## EXERCISE DETAILS
Retype the data that follows, keeping every character the same.
- - - - -
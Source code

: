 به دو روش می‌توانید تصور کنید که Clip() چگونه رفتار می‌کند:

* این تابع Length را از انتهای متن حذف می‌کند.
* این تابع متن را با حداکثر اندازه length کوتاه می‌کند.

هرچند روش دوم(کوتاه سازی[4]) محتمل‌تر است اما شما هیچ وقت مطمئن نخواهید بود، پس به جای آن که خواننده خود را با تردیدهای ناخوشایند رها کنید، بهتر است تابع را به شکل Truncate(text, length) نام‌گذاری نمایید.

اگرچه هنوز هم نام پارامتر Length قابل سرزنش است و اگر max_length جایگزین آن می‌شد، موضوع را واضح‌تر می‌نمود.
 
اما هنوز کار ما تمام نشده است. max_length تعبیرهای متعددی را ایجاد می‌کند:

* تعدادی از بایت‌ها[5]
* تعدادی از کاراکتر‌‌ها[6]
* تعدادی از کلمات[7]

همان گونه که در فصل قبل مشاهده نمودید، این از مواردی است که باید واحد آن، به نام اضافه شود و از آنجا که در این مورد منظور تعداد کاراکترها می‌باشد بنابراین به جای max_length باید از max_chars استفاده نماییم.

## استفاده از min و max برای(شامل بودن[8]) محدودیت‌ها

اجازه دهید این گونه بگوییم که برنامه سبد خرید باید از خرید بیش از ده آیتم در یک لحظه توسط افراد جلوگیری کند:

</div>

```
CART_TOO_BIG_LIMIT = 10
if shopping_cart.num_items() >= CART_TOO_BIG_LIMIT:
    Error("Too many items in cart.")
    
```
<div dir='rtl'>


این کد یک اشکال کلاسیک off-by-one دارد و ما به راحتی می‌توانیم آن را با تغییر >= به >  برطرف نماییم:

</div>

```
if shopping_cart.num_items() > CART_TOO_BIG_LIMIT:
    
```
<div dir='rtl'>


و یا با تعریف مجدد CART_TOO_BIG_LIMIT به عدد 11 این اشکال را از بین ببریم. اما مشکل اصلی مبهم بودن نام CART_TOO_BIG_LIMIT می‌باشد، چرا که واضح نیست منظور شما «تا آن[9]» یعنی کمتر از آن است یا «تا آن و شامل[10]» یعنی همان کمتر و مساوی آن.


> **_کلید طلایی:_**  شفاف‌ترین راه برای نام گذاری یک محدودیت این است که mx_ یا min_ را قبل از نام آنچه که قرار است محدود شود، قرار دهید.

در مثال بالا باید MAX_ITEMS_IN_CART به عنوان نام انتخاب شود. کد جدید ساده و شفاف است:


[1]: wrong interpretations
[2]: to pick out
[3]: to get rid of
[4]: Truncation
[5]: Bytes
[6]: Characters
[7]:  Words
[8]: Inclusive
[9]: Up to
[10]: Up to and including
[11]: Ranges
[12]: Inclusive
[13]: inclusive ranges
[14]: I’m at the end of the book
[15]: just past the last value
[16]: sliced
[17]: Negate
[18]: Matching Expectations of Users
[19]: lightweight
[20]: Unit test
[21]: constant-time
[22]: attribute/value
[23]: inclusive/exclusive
- - - - -
## SOLUTION FOR THIS TASK
Source code

: به دو روش می‌توانید تصور کنید که Clip() چگونه رفتار می‌کند:

* این تابع Length را از انتهای متن حذف می‌کند.
* این تابع متن را با حداکثر اندازه length کوتاه می‌کند.

هرچند روش دوم(کوتاه سازی[4]) محتمل‌تر است اما شما هیچ وقت مطمئن نخواهید بود، پس به جای آن که خواننده خود را با تردیدهای ناخوشایند رها کنید، بهتر است تابع را به شکل Truncate(text, length) نام‌گذاری نمایید.

اگرچه هنوز هم نام پارامتر Length قابل سرزنش است و اگر max_length جایگزین آن می‌شد، موضوع را واضح‌تر می‌نمود.
 
اما هنوز کار ما تمام نشده است. max_length تعبیرهای متعددی را ایجاد می‌کند:

* تعدادی از بایت‌ها[5]
* تعدادی از کاراکتر‌‌ها[6]
* تعدادی از کلمات[7]

همان گونه که در فصل قبل مشاهده نمودید، این از مواردی است که باید واحد آن، به نام اضافه شود و از آنجا که در این مورد منظور تعداد کاراکترها می‌باشد بنابراین به جای max_length باید از max_chars استفاده نماییم.

## استفاده از min و max برای(شامل بودن[8]) محدودیت‌ها

اجازه دهید این گونه بگوییم که برنامه سبد خرید باید از خرید بیش از ده آیتم در یک لحظه توسط افراد جلوگیری کند:

</div>

```
CART_TOO_BIG_LIMIT = 10
if shopping_cart.num_items() >= CART_TOO_BIG_LIMIT:
    Error("Too many items in cart.")
    
```
<div dir='rtl'>


این کد یک اشکال کلاسیک off-by-one دارد و ما به راحتی می‌توانیم آن را با تغییر >= به >  برطرف نماییم:

</div>

```
if shopping_cart.num_items() > CART_TOO_BIG_LIMIT:
    
```
<div dir='rtl'>


و یا با تعریف مجدد CART_TOO_BIG_LIMIT به عدد 11 این اشکال را از بین ببریم. اما مشکل اصلی مبهم بودن نام CART_TOO_BIG_LIMIT می‌باشد، چرا که واضح نیست منظور شما «تا آن[9]» یعنی کمتر از آن است یا «تا آن و شامل[10]» یعنی همان کمتر و مساوی آن.


> **_کلید طلایی:_**  شفاف‌ترین راه برای نام گذاری یک محدودیت این است که mx_ یا min_ را قبل از نام آنچه که قرار است محدود شود، قرار دهید.

در مثال بالا باید MAX_ITEMS_IN_CART به عنوان نام انتخاب شود. کد جدید ساده و شفاف است:


[1]: wrong interpretations
[2]: to pick out
[3]: to get rid of
[4]: Truncation
[5]: Bytes
[6]: Characters
[7]:  Words
[8]: Inclusive
[9]: Up to
[10]: Up to and including
[11]: Ranges
[12]: Inclusive
[13]: inclusive ranges
[14]: I’m at the end of the book
[15]: just past the last value
[16]: sliced
[17]: Negate
[18]: Matching Expectations of Users
[19]: lightweight
[20]: Unit test
[21]: constant-time
[22]: attribute/value
[23]: inclusive/exclusive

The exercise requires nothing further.